One-Step Generative Drifting
🔗 Source: arXiv
Generative Modeling via Drifting
🚀 Technical Novelty
- Mechanism: Introduces a “drifting field” that governs sample movement during training by balancing attraction to real data and repulsion from generated samples, minimizing drift via a fixed-point loss with stop-gradient updates.
- Nuance: Unlike diffusion/flow models that decompose generation into iterative inference steps or rely on distillation, Drifting Models evolve the pushforward distribution natively during optimization, enabling direct one-step (1-NFE) generation from scratch.
💡 Yield
- Achieves state-of-the-art 1-NFE FID scores on ImageNet 256x256 (1.54 in latent space, 1.61 in pixel space), outperforming prior single-step methods and competing with multi-step diffusion models.

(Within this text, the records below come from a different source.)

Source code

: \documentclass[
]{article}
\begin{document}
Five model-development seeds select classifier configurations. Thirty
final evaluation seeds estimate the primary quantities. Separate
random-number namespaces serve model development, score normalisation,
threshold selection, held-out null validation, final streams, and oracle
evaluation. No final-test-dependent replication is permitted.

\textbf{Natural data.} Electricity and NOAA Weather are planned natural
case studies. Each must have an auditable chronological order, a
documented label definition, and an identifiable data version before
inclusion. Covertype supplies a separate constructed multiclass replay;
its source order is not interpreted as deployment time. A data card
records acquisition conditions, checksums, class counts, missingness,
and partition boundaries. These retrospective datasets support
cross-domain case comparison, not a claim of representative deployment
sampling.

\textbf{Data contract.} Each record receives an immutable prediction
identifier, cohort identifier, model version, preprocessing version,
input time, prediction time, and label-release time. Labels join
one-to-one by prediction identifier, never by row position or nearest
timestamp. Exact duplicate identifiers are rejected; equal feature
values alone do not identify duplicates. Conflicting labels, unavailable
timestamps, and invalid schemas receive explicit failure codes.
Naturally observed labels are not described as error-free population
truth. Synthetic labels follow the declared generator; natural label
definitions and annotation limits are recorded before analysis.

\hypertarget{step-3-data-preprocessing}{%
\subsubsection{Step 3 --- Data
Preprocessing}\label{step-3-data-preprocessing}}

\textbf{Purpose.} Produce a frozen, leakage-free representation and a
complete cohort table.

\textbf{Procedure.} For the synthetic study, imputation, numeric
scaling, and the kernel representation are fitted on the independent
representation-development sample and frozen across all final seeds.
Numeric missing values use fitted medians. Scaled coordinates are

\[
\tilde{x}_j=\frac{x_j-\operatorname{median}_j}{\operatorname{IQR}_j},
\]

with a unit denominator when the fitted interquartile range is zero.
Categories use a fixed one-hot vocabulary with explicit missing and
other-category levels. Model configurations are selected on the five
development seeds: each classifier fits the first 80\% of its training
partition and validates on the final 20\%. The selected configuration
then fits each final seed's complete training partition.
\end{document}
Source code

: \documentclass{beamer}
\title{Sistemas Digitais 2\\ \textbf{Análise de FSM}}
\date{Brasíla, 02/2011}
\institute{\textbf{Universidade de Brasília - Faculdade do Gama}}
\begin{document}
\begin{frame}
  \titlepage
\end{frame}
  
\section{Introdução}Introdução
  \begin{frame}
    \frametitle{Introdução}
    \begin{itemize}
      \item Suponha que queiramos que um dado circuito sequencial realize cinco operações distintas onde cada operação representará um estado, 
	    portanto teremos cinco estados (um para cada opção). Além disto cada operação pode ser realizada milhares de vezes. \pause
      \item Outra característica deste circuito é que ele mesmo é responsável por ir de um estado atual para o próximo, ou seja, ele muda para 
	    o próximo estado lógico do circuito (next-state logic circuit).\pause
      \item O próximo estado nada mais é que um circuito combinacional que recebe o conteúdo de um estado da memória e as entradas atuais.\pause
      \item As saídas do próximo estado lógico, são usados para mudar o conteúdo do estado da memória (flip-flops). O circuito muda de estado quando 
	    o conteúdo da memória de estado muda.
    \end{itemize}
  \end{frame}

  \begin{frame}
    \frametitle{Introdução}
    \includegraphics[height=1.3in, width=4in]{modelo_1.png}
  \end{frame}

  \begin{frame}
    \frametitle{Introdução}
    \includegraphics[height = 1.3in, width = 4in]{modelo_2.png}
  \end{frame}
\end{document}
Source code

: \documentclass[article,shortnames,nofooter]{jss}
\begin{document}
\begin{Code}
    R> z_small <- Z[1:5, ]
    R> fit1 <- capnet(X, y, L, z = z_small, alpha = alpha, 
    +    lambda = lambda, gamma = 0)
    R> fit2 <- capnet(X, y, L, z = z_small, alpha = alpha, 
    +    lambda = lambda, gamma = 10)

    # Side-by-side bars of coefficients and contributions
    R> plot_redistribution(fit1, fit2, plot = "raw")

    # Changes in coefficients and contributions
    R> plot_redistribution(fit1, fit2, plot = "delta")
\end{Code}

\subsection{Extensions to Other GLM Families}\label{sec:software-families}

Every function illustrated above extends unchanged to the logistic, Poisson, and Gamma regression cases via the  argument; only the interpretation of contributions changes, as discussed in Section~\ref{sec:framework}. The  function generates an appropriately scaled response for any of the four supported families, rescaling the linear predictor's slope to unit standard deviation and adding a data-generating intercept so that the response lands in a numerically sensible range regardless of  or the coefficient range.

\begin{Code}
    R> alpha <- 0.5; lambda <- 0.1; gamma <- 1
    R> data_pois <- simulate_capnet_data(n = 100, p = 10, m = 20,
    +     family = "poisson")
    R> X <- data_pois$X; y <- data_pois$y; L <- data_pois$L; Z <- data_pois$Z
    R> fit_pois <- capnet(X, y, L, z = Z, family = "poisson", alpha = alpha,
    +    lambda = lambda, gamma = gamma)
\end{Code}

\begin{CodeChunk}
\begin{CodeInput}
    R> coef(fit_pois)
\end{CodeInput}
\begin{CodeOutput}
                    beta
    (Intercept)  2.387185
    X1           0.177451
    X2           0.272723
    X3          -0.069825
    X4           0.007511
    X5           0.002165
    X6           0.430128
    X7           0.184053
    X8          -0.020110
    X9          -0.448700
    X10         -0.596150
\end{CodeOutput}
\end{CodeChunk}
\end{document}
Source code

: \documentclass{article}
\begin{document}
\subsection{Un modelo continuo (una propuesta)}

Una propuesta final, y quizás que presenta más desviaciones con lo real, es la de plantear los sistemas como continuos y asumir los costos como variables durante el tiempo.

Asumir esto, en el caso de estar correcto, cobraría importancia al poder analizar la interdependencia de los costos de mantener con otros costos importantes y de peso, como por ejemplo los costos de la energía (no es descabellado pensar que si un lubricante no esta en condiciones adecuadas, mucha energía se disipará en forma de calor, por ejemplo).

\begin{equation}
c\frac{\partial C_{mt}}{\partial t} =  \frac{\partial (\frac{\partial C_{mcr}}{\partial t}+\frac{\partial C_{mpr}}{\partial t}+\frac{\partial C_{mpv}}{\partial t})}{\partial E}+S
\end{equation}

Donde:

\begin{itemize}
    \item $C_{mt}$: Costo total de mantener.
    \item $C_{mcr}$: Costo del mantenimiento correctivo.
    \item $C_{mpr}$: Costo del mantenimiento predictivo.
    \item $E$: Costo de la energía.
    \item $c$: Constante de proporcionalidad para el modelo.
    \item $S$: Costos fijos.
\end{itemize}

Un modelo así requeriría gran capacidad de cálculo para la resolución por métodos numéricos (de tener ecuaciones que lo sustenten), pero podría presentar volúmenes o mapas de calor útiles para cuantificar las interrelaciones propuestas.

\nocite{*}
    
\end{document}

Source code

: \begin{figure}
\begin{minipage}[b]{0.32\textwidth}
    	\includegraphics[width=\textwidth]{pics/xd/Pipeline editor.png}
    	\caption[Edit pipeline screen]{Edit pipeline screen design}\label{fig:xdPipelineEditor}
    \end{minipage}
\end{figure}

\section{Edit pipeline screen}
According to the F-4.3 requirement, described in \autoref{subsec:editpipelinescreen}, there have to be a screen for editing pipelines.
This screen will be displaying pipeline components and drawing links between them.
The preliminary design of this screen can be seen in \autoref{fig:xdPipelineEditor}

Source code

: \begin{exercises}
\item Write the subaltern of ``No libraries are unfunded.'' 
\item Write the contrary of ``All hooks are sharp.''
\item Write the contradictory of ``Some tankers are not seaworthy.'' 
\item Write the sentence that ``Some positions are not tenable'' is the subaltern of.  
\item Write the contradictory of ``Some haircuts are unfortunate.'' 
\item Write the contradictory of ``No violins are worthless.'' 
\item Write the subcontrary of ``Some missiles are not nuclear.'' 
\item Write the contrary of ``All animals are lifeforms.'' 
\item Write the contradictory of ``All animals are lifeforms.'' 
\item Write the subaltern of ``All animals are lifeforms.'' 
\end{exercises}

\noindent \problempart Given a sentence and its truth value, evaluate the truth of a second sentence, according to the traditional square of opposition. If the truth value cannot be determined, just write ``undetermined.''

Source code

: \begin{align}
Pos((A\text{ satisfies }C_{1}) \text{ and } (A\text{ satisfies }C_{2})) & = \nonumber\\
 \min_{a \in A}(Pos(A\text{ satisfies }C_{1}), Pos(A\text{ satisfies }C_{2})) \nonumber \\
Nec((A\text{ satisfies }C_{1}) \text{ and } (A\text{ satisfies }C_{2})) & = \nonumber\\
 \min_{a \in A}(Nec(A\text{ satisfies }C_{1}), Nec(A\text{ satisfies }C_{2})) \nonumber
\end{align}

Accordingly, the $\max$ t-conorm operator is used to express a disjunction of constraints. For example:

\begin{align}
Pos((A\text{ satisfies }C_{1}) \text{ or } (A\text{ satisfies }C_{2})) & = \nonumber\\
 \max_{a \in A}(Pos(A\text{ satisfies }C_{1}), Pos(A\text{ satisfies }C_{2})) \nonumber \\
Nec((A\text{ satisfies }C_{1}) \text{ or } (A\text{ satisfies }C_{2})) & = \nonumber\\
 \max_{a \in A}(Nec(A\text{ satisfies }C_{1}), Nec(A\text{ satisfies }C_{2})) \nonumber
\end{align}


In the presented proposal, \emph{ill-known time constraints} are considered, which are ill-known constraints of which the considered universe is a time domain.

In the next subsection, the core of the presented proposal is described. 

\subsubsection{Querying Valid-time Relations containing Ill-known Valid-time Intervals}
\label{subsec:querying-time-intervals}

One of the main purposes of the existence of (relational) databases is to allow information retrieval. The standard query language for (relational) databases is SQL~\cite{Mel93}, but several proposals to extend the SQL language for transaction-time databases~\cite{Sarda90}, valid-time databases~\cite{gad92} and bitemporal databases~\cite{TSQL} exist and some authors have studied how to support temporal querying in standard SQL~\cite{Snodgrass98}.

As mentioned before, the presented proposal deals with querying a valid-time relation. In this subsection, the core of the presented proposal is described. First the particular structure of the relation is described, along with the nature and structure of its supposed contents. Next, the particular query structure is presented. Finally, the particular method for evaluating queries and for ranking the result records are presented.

- Successfully transfers to robotic control tasks, matching or exceeding 100-NFE Diffusion Policies with a single inference step.
⚠️ Limitations
- Theoretical gap: While $q=p \Rightarrow V=0$ is proven, the converse ($V=0 \Rightarrow q=p$) does not generally hold, leaving equilibrium conditions theoretically unproven for arbitrary fields.
- Heavy reliance on high-quality feature encoders (e.g., latent-MAE) and struggles without them; pixel-space training requires careful kernel design to avoid vanishing similarities.
- Design choices for the drifting field, kernels, and architecture remain suboptimal and open for future exploration.